Die Ordnung wird dann anhand von vier Bestandsgruppen vorgenommen: Briefe, Manuskripte, Sammlungen und Lebensdokumente. Die 1200 Bücher und nochmals so viele Zeitschriften, die sich in Welts Besitz befanden, bereiteten zusätzlichen enormen Aufwand: "Alles musste alphabethisch geordnet werden."

Dann beginnt man mit der Erschließung. Mithilfe der elektronischen Datenbank, in dem alles erfasst ist, können die neuen Bestände innerhalb kurzer Zeit der Öffentlichkeit zugänglich gemacht werden. Jeder Bürger kann sich nun theoretisch Zugang zum "Archiv Welt" verschaffen. Es müssen nur noch die Anfragen kommen.

Das Archiv befindet sich im gegenüberliegenden Haus der eigentlichen Instituts-Einrichtung an der Bilkerstraße 12-14. Hier sind alle neueren Nachlässe verwahrt. In den für Archive typischen Rollregistern ist Platz für dutzende von grünen, extra für Archive angefertigten Schachteln, in denen das Material verstaut wird.

Bei einer Begehung zeigt uns Willems nicht nur einen besonders kostbaren Brief Heinrich Manns an Herbert Eulenberg, dessen Nachlass vollständig im Archiv vorhanden ist. Der Gang führt geradewegs zum frisch erworbenen Welt-Nachlass, der innerhalb eines halben Jahres aufgearbeitet wurde. In mehreren Regalmetern findet sich unter anderem die große Büchersammlung, besonders auffällig ein ganzes Regalbord an Peter-Handke-Erstausgaben.

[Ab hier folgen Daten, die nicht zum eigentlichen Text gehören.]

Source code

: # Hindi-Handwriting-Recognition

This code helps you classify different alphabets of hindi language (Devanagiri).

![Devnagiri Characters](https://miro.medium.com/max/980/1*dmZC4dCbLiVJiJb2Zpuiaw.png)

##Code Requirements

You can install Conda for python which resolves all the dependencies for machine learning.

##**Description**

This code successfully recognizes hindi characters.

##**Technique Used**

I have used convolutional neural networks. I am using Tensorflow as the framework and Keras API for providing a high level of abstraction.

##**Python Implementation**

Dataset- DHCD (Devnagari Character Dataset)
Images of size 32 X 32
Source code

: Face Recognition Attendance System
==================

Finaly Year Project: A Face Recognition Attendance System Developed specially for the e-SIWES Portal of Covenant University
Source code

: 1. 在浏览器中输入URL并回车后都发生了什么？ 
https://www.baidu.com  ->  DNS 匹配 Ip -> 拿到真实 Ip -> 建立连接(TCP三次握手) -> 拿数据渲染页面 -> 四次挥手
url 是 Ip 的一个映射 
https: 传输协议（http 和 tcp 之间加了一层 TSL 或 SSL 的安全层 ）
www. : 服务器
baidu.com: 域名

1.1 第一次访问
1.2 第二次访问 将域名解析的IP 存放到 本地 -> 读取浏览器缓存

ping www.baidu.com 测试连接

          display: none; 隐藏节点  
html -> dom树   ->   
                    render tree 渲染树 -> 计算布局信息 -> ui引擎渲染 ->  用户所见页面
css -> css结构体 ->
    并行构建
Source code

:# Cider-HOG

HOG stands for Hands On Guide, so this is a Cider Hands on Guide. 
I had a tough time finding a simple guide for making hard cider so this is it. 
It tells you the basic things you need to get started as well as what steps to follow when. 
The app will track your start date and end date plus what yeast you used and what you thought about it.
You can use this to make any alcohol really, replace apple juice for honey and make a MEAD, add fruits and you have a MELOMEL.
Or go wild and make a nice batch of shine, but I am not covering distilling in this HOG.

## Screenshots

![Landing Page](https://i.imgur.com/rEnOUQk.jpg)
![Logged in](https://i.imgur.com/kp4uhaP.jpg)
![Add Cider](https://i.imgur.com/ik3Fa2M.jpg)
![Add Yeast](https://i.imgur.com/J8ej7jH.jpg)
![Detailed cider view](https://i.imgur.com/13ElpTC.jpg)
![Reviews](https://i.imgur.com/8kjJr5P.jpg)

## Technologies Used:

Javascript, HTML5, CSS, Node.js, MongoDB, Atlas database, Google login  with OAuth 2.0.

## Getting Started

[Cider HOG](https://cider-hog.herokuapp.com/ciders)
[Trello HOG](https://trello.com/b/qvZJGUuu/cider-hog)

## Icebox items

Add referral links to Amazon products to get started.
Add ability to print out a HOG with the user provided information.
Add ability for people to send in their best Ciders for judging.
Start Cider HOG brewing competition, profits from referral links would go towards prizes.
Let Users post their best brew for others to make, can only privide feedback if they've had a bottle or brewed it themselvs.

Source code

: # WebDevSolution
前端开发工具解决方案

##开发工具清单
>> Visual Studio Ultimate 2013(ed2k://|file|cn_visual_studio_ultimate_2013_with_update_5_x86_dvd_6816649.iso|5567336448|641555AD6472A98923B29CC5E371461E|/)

Wolfgang Welts Schallplatten-Sammlung ist in große Kisten einsortiert. Der Schriftsteller war ein besonderer Fan von Buddy Holly und besaß auch hier entsprechend viele Aufnahmen.

Es ist bei diesem Besuch erstaunlich zu sehen, inwieweit der Begriff "Nachlass" überhaupt gefasst werden kann: Geht es in einer Abteilung noch um das klassische Kerngeschäft eines Archivs, nämlich den Erwerb von handschriftlichen Zeugnissen einer bestimmten Person, so sieht sich die neuere Abteilung einem weitergefassten Begriff von Nachlassverwaltung verpflichtet: Sie umfasst nämlich, wie der Nachlass Wolfgang Welts anschaulich unter Beweis stellt, oftmals schlichtweg alles, was ein Schriftsteller selbst einmal sein Eigen nannte.